January 2nd, 2016

me with green hair

New Year's [Resolutions]

I don’t like the idea of “New Year’s resolutions,” because the very phrase calls to my mind something that someone works on for the first month or two of the year and then forgets about. It makes me think of how crowded the gym always is in January, and how quickly the crowds thin out, and how depressing that is, because it's a sign of all these people failing.

On the other hand, I do like stopping a moment to reevaluate my life upon occasion to consider adjustments I’d like to make, and so I do like “New Year’s resolutions” in that way.

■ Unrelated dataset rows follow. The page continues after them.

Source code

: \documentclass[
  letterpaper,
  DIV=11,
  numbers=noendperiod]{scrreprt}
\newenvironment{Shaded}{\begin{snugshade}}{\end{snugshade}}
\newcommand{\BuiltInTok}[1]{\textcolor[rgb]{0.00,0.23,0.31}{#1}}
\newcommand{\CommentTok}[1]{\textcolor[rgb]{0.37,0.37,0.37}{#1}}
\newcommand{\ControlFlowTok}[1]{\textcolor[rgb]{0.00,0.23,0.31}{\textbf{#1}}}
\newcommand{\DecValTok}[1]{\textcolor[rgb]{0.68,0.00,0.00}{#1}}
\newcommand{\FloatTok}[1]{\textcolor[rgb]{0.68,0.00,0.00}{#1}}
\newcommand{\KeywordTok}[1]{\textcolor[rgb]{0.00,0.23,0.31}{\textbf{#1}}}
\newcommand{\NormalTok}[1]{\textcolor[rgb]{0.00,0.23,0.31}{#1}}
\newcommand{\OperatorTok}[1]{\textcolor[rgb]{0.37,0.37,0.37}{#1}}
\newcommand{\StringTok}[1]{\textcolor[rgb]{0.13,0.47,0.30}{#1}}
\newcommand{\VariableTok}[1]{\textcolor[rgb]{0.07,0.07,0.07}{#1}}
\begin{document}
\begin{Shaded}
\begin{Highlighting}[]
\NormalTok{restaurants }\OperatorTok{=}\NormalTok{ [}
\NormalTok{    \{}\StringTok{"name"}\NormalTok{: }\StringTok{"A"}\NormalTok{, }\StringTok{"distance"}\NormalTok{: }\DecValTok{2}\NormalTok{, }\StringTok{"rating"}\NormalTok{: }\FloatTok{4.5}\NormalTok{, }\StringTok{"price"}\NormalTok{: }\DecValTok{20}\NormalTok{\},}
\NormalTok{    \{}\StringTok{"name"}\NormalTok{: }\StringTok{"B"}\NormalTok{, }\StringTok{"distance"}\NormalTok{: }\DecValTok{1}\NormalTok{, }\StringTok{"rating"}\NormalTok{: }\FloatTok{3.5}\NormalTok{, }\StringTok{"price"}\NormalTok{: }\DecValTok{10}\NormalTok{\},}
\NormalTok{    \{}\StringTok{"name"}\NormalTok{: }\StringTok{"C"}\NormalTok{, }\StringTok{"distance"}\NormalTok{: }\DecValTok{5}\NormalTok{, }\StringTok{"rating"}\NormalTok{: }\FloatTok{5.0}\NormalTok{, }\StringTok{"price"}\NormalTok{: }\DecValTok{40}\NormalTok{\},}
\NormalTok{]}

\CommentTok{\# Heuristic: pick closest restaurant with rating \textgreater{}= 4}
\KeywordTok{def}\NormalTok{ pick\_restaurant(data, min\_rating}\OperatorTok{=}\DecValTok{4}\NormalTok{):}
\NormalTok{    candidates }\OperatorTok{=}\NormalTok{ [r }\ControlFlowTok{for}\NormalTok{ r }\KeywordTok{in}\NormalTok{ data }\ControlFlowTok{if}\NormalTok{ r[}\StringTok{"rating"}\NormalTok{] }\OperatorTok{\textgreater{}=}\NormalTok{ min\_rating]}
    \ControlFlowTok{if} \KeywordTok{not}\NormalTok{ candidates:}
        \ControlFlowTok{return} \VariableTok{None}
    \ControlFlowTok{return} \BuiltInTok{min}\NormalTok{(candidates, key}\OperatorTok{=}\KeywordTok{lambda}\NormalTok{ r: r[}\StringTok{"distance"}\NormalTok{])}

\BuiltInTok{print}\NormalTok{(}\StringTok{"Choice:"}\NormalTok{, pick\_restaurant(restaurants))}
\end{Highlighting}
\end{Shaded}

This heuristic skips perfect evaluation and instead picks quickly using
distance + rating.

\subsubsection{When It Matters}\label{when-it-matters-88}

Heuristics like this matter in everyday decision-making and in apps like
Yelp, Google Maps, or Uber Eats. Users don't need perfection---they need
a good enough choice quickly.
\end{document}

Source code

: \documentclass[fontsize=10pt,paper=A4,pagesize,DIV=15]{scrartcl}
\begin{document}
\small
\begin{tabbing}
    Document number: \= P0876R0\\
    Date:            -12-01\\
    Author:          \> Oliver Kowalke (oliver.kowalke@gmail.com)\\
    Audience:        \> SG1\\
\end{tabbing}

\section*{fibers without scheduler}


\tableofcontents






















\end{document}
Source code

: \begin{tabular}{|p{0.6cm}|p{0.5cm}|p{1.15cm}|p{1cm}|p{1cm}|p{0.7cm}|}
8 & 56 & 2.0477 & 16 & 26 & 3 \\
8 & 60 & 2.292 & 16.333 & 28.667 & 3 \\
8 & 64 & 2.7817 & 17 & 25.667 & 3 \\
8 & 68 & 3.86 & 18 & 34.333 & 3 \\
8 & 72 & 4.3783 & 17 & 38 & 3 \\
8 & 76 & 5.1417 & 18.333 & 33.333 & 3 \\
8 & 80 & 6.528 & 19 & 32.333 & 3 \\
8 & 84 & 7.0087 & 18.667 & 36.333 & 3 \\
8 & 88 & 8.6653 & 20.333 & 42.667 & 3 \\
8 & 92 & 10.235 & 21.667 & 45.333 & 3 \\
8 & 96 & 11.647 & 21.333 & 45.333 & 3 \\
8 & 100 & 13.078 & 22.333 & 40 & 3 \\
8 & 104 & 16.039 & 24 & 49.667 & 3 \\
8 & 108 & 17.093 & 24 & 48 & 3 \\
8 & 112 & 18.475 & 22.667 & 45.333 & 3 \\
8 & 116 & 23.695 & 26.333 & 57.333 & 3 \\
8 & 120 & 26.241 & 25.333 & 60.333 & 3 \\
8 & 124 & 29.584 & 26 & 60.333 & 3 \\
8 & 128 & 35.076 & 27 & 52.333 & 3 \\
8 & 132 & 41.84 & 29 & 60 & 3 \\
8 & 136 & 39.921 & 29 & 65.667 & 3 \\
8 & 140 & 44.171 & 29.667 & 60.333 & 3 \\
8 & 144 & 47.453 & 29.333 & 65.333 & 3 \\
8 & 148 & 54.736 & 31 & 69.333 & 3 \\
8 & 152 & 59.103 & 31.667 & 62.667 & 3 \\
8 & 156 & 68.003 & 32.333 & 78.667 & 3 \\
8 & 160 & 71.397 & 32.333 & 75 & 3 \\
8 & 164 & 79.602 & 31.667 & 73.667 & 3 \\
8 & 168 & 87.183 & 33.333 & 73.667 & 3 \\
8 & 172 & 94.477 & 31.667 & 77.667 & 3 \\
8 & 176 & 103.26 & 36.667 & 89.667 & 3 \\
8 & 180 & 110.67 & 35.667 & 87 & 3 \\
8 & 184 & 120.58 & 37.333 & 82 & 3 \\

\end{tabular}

So I don’t know if I would call them “resolutions” or just “intentions” or even just “hopes,” but I do have some things I’d like to work on in 2016, primarily to focus more on my mental and physical health. To accomplish this focus, I plan to develop a regular schedule and stick to it as much as possible:

  1. CWC is good for my mental health, so I plan to go to CWC regularly, including Tuesday mornings in the Art Room, which I haven’t done reliably in years. Art is good for my mental health, too, and I’m more likely to make time for it if I go to the Art Room, rather than assuming I’ll work on projects at home. In the past couple years, I’ve become pretty irregular about attending CWC (mostly due to health reasons), but I want to make it a regular schedule in my life again, the framework around which everything else is built.

  2. In order to go to the gym reliably, I plan to schedule it around other events in my life (for example, going to the gym directly from CWC on Mondays and Tuesdays). I plan to go 3-4 times per week, probably Mondays-Thursdays. (My gym is only open a few hours on weekend days, and they’re hours that aren’t very convenient for me.)

  3. In therapy and on my own, I want to make some inroads into my anxiety issues. This, I know, will be slow going, because there aren't any quick fixes, but I'm going to make a concerted effort to come up with some concrete plans to work toward this goal. For example, I have an Anxiety and Phobia Workbook that my therapist has repeatedly encouraged me to utilize, but I haven't had much luck with that. So maybe I can bring the book with me to therapy, and we can look at it together to come up with some ideas of things that might help me. I think it would help me if I set aside some particular time each week when I work in the book—once again using the idea of scheduling as a tool for helping me achieve my goals. I do much better with a schedule; without one, I tend to flounder.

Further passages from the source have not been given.